- [Source information]:
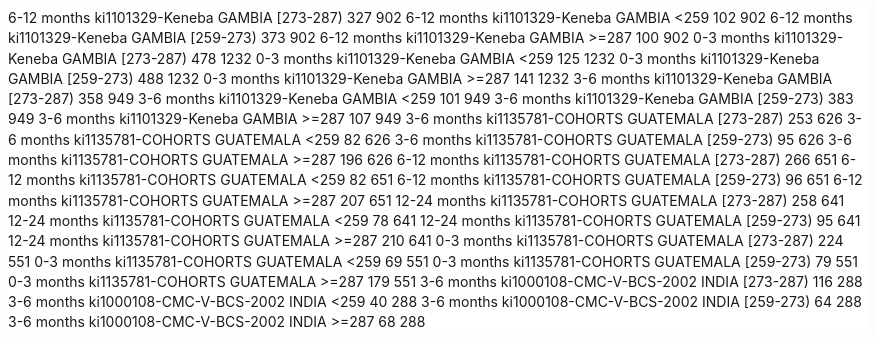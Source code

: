 6-12 months    ki1101329-Keneba           GAMBIA                         [273-287)       327     902
6-12 months    ki1101329-Keneba           GAMBIA                         <259            102     902
6-12 months    ki1101329-Keneba           GAMBIA                         [259-273)       373     902
6-12 months    ki1101329-Keneba           GAMBIA                         >=287           100     902
0-3 months     ki1101329-Keneba           GAMBIA                         [273-287)       478    1232
0-3 months     ki1101329-Keneba           GAMBIA                         <259            125    1232
0-3 months     ki1101329-Keneba           GAMBIA                         [259-273)       488    1232
0-3 months     ki1101329-Keneba           GAMBIA                         >=287           141    1232
3-6 months     ki1101329-Keneba           GAMBIA                         [273-287)       358     949
3-6 months     ki1101329-Keneba           GAMBIA                         <259            101     949
3-6 months     ki1101329-Keneba           GAMBIA                         [259-273)       383     949
3-6 months     ki1101329-Keneba           GAMBIA                         >=287           107     949
3-6 months     ki1135781-COHORTS          GUATEMALA                      [273-287)       253     626
3-6 months     ki1135781-COHORTS          GUATEMALA                      <259             82     626
3-6 months     ki1135781-COHORTS          GUATEMALA                      [259-273)        95     626
3-6 months     ki1135781-COHORTS          GUATEMALA                      >=287           196     626
6-12 months    ki1135781-COHORTS          GUATEMALA                      [273-287)       266     651
6-12 months    ki1135781-COHORTS          GUATEMALA                      <259             82     651
6-12 months    ki1135781-COHORTS          GUATEMALA                      [259-273)        96     651
6-12 months    ki1135781-COHORTS          GUATEMALA                      >=287           207     651
12-24 months   ki1135781-COHORTS          GUATEMALA                      [273-287)       258     641
12-24 months   ki1135781-COHORTS          GUATEMALA                      <259             78     641
12-24 months   ki1135781-COHORTS          GUATEMALA                      [259-273)        95     641
12-24 months   ki1135781-COHORTS          GUATEMALA                      >=287           210     641
0-3 months     ki1135781-COHORTS          GUATEMALA                      [273-287)       224     551
0-3 months     ki1135781-COHORTS          GUATEMALA                      <259             69     551
0-3 months     ki1135781-COHORTS          GUATEMALA                      [259-273)        79     551
0-3 months     ki1135781-COHORTS          GUATEMALA                      >=287           179     551
3-6 months     ki1000108-CMC-V-BCS-2002   INDIA                          [273-287)       116     288
3-6 months     ki1000108-CMC-V-BCS-2002   INDIA                          <259             40     288
3-6 months     ki1000108-CMC-V-BCS-2002   INDIA                          [259-273)        64     288
3-6 months     ki1000108-CMC-V-BCS-2002   INDIA                          >=287            68     288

- [What you need to do]: Please restate the entries word for word. Skip the pictures.

- [Answer space]:
Source code

: 6-12 months    ki1101329-Keneba           GAMBIA                         [273-287)       327     902
6-12 months    ki1101329-Keneba           GAMBIA                         <259            102     902
6-12 months    ki1101329-Keneba           GAMBIA                         [259-273)       373     902
6-12 months    ki1101329-Keneba           GAMBIA                         >=287           100     902
0-3 months     ki1101329-Keneba           GAMBIA                         [273-287)       478    1232
0-3 months     ki1101329-Keneba           GAMBIA                         <259            125    1232
0-3 months     ki1101329-Keneba           GAMBIA                         [259-273)       488    1232
0-3 months     ki1101329-Keneba           GAMBIA                         >=287           141    1232
3-6 months     ki1101329-Keneba           GAMBIA                         [273-287)       358     949
3-6 months     ki1101329-Keneba           GAMBIA                         <259            101     949
3-6 months     ki1101329-Keneba           GAMBIA                         [259-273)       383     949
3-6 months     ki1101329-Keneba           GAMBIA                         >=287           107     949
3-6 months     ki1135781-COHORTS          GUATEMALA                      [273-287)       253     626
3-6 months     ki1135781-COHORTS          GUATEMALA                      <259             82     626
3-6 months     ki1135781-COHORTS          GUATEMALA                      [259-273)        95     626
3-6 months     ki1135781-COHORTS          GUATEMALA                      >=287           196     626
6-12 months    ki1135781-COHORTS          GUATEMALA                      [273-287)       266     651
6-12 months    ki1135781-COHORTS          GUATEMALA                      <259             82     651
6-12 months    ki1135781-COHORTS          GUATEMALA                      [259-273)        96     651
6-12 months    ki1135781-COHORTS          GUATEMALA                      >=287           207     651
12-24 months   ki1135781-COHORTS          GUATEMALA                      [273-287)       258     641
12-24 months   ki1135781-COHORTS          GUATEMALA                      <259             78     641
12-24 months   ki1135781-COHORTS          GUATEMALA                      [259-273)        95     641
12-24 months   ki1135781-COHORTS          GUATEMALA                      >=287           210     641
0-3 months     ki1135781-COHORTS          GUATEMALA                      [273-287)       224     551
0-3 months     ki1135781-COHORTS          GUATEMALA                      <259             69     551
0-3 months     ki1135781-COHORTS          GUATEMALA                      [259-273)        79     551
0-3 months     ki1135781-COHORTS          GUATEMALA                      >=287           179     551
3-6 months     ki1000108-CMC-V-BCS-2002   INDIA                          [273-287)       116     288
3-6 months     ki1000108-CMC-V-BCS-2002   INDIA                          <259             40     288
3-6 months     ki1000108-CMC-V-BCS-2002   INDIA                          [259-273)        64     288
3-6 months     ki1000108-CMC-V-BCS-2002   INDIA                          >=287            68     288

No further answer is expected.